(RECORD EXTRACTS)

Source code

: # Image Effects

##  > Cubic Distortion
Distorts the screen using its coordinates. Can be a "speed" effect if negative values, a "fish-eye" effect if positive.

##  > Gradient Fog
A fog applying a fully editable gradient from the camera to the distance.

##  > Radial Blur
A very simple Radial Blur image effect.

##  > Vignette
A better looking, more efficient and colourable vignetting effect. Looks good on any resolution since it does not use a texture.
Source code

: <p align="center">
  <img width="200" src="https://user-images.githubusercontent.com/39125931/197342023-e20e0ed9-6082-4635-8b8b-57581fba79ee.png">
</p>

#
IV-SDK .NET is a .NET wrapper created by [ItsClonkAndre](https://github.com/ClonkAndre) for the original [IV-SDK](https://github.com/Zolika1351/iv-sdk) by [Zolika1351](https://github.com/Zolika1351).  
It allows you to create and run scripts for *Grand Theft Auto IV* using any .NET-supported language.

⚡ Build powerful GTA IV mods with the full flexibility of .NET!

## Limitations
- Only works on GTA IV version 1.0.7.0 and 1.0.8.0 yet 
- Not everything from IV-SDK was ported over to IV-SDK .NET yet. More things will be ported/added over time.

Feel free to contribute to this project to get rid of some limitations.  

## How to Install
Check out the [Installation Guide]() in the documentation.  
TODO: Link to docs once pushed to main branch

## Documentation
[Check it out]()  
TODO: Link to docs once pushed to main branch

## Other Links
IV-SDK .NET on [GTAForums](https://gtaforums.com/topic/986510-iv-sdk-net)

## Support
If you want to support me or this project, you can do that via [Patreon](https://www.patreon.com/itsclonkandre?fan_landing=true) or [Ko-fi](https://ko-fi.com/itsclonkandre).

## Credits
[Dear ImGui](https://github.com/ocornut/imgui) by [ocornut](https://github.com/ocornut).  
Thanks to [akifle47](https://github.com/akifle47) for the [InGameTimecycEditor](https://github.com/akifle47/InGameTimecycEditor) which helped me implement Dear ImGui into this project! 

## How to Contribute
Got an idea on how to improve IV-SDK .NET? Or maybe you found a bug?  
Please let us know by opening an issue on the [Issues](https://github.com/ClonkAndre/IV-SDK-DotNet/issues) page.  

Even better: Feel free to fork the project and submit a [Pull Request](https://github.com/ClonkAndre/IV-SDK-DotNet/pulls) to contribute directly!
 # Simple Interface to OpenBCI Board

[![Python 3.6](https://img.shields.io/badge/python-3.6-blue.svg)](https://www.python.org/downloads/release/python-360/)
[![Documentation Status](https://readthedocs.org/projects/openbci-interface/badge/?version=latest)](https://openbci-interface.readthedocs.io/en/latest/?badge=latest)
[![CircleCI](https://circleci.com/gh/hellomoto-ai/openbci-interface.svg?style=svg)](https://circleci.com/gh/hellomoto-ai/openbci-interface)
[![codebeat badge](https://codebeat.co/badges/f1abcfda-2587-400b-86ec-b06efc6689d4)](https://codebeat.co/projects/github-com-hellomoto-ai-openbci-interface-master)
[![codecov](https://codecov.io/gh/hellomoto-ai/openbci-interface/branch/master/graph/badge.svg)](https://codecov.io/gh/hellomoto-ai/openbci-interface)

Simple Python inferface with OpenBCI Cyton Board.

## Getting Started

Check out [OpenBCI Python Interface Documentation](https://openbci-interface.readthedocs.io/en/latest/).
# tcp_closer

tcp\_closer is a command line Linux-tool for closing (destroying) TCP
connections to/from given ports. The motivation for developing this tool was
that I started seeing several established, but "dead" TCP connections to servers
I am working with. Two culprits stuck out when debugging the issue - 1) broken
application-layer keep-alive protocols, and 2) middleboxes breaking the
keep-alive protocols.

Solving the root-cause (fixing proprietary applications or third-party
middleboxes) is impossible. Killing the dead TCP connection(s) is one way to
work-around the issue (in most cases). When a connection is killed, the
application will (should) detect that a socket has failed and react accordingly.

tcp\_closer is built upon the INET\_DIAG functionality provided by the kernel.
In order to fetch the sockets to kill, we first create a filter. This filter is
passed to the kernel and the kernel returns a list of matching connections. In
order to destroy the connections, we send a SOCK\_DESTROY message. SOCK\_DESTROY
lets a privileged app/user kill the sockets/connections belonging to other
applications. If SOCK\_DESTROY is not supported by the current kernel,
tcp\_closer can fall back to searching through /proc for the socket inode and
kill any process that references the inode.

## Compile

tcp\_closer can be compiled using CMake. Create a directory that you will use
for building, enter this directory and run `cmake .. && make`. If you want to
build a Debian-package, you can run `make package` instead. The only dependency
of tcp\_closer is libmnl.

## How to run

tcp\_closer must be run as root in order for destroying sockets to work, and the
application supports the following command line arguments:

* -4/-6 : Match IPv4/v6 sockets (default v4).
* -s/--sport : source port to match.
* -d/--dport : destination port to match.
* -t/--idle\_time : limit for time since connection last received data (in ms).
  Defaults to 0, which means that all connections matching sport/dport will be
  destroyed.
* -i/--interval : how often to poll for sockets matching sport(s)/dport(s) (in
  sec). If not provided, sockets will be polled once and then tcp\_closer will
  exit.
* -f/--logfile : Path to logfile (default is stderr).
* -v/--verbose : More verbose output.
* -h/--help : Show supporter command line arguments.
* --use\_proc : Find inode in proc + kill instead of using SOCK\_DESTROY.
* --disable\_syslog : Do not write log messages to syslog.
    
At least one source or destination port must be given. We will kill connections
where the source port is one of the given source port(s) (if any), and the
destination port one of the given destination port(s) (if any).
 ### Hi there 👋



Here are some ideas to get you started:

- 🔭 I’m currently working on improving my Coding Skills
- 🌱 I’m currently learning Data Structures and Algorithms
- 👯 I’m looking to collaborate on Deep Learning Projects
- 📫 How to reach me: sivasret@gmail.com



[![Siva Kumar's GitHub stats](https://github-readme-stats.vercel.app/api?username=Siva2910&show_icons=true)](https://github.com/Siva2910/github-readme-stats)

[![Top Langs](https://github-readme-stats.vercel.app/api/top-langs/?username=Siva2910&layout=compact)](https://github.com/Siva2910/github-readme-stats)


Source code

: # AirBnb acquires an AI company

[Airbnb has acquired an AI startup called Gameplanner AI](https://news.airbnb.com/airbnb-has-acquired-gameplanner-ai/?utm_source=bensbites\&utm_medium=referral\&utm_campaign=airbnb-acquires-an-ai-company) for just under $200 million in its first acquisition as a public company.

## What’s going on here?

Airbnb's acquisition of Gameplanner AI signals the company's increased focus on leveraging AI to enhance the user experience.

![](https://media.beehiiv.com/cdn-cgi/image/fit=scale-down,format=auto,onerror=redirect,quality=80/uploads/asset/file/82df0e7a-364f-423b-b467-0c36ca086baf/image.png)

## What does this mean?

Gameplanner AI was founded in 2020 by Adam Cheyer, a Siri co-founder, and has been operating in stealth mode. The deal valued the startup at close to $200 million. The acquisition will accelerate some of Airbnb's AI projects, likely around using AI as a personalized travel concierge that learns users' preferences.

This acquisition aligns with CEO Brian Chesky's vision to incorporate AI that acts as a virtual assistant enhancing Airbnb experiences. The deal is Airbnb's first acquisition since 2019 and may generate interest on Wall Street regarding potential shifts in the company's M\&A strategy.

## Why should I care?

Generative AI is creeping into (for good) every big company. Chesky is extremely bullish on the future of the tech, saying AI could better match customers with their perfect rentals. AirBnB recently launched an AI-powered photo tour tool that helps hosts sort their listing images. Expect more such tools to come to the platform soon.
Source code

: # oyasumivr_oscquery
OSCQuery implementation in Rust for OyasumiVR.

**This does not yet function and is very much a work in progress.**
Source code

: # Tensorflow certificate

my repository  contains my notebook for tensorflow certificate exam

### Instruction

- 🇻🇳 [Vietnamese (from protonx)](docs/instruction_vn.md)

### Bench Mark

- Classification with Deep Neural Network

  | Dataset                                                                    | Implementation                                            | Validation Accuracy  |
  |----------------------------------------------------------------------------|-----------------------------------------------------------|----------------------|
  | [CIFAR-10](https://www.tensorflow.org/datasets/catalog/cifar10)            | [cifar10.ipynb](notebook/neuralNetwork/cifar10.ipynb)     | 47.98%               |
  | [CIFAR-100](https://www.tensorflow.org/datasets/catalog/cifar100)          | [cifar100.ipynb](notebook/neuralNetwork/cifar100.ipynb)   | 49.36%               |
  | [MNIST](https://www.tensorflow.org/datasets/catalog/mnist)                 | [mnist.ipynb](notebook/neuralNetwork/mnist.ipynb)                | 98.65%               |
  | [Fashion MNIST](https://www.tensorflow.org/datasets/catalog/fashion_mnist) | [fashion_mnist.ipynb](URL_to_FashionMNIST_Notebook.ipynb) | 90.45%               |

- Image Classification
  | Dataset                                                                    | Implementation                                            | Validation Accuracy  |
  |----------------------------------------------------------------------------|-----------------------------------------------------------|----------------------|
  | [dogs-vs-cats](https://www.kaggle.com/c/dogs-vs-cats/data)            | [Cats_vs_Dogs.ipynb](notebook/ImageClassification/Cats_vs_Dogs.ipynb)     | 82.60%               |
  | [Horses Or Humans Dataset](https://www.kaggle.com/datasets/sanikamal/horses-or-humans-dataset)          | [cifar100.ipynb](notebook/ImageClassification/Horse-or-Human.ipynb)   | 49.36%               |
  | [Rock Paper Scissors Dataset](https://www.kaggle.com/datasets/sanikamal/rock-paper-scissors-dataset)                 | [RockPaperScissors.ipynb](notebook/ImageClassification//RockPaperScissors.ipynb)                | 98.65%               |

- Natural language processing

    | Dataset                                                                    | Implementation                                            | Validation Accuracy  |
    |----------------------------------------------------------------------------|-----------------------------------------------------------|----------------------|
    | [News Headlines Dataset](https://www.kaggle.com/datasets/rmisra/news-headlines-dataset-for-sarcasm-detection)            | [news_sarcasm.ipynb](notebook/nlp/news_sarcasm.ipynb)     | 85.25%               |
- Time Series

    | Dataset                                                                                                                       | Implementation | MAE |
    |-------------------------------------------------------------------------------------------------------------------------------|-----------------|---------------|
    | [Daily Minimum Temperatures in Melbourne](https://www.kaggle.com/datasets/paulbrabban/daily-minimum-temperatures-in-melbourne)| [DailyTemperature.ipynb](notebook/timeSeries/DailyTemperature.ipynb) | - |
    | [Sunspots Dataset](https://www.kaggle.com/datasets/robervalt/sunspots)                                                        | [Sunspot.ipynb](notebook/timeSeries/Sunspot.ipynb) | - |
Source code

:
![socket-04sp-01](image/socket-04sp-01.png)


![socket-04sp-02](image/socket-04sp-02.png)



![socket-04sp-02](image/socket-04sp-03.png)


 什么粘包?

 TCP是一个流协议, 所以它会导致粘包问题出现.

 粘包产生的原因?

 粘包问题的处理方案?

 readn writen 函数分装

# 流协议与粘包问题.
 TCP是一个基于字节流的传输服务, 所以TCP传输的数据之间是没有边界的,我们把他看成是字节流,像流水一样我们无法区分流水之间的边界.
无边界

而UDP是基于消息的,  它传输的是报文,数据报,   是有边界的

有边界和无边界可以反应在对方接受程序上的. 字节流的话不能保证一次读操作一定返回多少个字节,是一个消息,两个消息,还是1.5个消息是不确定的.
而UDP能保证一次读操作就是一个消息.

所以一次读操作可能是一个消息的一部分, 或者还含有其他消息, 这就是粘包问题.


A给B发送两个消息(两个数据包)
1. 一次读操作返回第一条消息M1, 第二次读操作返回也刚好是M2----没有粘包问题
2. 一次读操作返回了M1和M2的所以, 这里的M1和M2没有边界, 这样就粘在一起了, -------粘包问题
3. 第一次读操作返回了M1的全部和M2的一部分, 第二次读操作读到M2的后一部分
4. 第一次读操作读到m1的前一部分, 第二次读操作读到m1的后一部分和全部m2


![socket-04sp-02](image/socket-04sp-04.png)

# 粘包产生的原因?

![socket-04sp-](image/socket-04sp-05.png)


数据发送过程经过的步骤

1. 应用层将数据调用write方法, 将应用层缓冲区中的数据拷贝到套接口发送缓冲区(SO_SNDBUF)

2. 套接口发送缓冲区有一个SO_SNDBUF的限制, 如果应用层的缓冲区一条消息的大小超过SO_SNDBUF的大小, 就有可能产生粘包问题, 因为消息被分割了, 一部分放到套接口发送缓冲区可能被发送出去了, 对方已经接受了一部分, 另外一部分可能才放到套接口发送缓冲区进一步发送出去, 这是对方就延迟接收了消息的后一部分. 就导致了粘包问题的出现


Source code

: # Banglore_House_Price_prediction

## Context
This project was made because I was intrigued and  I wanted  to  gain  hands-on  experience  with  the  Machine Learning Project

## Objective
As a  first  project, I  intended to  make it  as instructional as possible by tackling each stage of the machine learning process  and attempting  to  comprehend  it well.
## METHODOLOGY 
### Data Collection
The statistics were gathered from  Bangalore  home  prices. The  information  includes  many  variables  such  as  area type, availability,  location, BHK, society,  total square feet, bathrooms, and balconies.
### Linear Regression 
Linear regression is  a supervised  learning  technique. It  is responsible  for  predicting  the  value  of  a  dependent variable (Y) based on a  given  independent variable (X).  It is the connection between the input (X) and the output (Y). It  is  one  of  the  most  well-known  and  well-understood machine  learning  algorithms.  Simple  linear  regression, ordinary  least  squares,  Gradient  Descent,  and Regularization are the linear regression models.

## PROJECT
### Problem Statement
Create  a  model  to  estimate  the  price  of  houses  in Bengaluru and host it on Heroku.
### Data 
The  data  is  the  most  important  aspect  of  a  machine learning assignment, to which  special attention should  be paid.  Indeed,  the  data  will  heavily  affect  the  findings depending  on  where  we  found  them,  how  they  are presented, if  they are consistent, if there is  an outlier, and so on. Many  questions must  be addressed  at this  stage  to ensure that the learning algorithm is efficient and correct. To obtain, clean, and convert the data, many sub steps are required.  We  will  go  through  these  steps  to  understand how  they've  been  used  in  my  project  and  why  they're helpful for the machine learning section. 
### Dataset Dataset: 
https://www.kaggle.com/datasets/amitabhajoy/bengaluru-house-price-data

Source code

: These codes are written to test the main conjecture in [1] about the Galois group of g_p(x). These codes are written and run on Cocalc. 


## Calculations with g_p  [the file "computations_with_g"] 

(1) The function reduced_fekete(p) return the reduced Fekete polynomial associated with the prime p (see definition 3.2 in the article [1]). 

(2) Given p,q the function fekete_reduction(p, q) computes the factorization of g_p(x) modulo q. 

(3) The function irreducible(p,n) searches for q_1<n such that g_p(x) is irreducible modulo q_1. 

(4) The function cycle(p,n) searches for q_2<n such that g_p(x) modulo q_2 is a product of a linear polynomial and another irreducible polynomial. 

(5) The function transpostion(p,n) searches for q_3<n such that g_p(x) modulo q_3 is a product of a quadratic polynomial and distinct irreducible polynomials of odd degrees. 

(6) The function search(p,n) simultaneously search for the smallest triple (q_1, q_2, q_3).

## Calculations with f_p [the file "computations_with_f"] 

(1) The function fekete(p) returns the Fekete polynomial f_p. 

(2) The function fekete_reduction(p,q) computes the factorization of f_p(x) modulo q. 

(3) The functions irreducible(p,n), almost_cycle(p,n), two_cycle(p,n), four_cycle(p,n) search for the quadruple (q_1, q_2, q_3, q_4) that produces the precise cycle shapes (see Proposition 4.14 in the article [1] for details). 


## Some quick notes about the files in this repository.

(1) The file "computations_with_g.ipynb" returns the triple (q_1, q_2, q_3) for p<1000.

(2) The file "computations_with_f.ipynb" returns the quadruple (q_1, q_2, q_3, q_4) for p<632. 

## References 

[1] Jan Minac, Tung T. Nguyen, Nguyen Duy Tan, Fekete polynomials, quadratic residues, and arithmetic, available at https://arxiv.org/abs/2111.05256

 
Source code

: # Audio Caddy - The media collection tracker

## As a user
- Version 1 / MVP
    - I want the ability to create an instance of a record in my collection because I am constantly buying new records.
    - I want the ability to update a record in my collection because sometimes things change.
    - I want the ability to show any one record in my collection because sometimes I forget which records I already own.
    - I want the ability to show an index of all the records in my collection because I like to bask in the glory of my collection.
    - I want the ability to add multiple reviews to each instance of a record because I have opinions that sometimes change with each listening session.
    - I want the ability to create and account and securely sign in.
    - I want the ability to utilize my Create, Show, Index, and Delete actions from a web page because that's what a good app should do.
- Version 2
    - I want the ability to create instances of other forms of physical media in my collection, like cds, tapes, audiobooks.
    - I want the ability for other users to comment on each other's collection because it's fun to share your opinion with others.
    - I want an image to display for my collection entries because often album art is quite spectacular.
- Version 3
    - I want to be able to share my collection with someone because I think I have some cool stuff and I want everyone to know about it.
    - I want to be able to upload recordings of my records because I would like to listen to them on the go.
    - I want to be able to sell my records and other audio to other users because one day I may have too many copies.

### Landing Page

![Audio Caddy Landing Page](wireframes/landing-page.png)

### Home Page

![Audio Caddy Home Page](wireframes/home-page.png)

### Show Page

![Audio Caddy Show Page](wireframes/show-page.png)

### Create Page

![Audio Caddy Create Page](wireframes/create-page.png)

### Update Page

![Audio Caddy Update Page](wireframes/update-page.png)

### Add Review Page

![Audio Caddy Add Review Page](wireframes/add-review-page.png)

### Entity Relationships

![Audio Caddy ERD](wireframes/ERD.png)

(End RECORD EXTRACTS)

> **ASSIGNMENT**: Could you repeat exactly the lines in the listing above from the one with "- 👯 I’m looking" down to the one with "Airbnb's acquisition of"? Include both of those lines.

> **RESPONSE BOX**:
- 👯 I’m looking to collaborate on Deep Learning Projects
- 📫 How to reach me: sivasret@gmail.com



[![Siva Kumar's GitHub stats](https://github-readme-stats.vercel.app/api?username=Siva2910&show_icons=true)](https://github.com/Siva2910/github-readme-stats)

[![Top Langs](https://github-readme-stats.vercel.app/api/top-langs/?username=Siva2910&layout=compact)](https://github.com/Siva2910/github-readme-stats)


Source code

: # AirBnb acquires an AI company

[Airbnb has acquired an AI startup called Gameplanner AI](https://news.airbnb.com/airbnb-has-acquired-gameplanner-ai/?utm_source=bensbites\&utm_medium=referral\&utm_campaign=airbnb-acquires-an-ai-company) for just under $200 million in its first acquisition as a public company.

## What’s going on here?

Airbnb's acquisition of Gameplanner AI signals the company's increased focus on leveraging AI to enhance the user experience.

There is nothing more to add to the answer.